-- Brief --
Give the entries again, exactly as written.
---*---
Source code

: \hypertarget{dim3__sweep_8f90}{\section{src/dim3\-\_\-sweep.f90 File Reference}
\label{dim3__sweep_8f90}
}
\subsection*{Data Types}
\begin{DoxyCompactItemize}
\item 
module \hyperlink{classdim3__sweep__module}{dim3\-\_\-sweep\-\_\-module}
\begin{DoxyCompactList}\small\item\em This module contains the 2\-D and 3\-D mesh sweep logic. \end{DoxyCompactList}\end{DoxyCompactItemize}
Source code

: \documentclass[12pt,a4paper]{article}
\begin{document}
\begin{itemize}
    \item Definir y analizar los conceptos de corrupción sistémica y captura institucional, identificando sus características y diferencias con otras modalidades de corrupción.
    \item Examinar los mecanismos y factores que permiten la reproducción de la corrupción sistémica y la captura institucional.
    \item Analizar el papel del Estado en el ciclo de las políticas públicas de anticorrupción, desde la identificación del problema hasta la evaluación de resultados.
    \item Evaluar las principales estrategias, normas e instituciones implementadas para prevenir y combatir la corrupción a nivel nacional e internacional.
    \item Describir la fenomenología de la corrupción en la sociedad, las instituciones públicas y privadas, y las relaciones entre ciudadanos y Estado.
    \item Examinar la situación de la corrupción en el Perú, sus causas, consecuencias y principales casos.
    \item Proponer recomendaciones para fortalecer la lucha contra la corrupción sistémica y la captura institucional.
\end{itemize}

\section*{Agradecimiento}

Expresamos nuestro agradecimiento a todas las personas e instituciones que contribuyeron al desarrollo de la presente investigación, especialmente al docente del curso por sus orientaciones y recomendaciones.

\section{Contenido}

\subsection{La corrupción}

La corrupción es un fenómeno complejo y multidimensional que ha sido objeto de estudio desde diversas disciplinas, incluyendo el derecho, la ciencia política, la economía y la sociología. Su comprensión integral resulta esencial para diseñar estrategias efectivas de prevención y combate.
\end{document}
---*---
-- Expected answer --
Source code

: \hypertarget{dim3__sweep_8f90}{\section{src/dim3\-\_\-sweep.f90 File Reference}
\label{dim3__sweep_8f90}
}
\subsection*{Data Types}
\begin{DoxyCompactItemize}
\item 
module \hyperlink{classdim3__sweep__module}{dim3\-\_\-sweep\-\_\-module}
\begin{DoxyCompactList}\small\item\em This module contains the 2\-D and 3\-D mesh sweep logic. \end{DoxyCompactList}\end{DoxyCompactItemize}
Source code

: \documentclass[12pt,a4paper]{article}
\begin{document}
\begin{itemize}
    \item Definir y analizar los conceptos de corrupción sistémica y captura institucional, identificando sus características y diferencias con otras modalidades de corrupción.
    \item Examinar los mecanismos y factores que permiten la reproducción de la corrupción sistémica y la captura institucional.
    \item Analizar el papel del Estado en el ciclo de las políticas públicas de anticorrupción, desde la identificación del problema hasta la evaluación de resultados.
    \item Evaluar las principales estrategias, normas e instituciones implementadas para prevenir y combatir la corrupción a nivel nacional e internacional.
    \item Describir la fenomenología de la corrupción en la sociedad, las instituciones públicas y privadas, y las relaciones entre ciudadanos y Estado.
    \item Examinar la situación de la corrupción en el Perú, sus causas, consecuencias y principales casos.
    \item Proponer recomendaciones para fortalecer la lucha contra la corrupción sistémica y la captura institucional.
\end{itemize}

\section*{Agradecimiento}

Expresamos nuestro agradecimiento a todas las personas e instituciones que contribuyeron al desarrollo de la presente investigación, especialmente al docente del curso por sus orientaciones y recomendaciones.

\section{Contenido}

\subsection{La corrupción}

La corrupción es un fenómeno complejo y multidimensional que ha sido objeto de estudio desde diversas disciplinas, incluyendo el derecho, la ciencia política, la economía y la sociología. Su comprensión integral resulta esencial para diseñar estrategias efectivas de prevención y combate.
\end{document}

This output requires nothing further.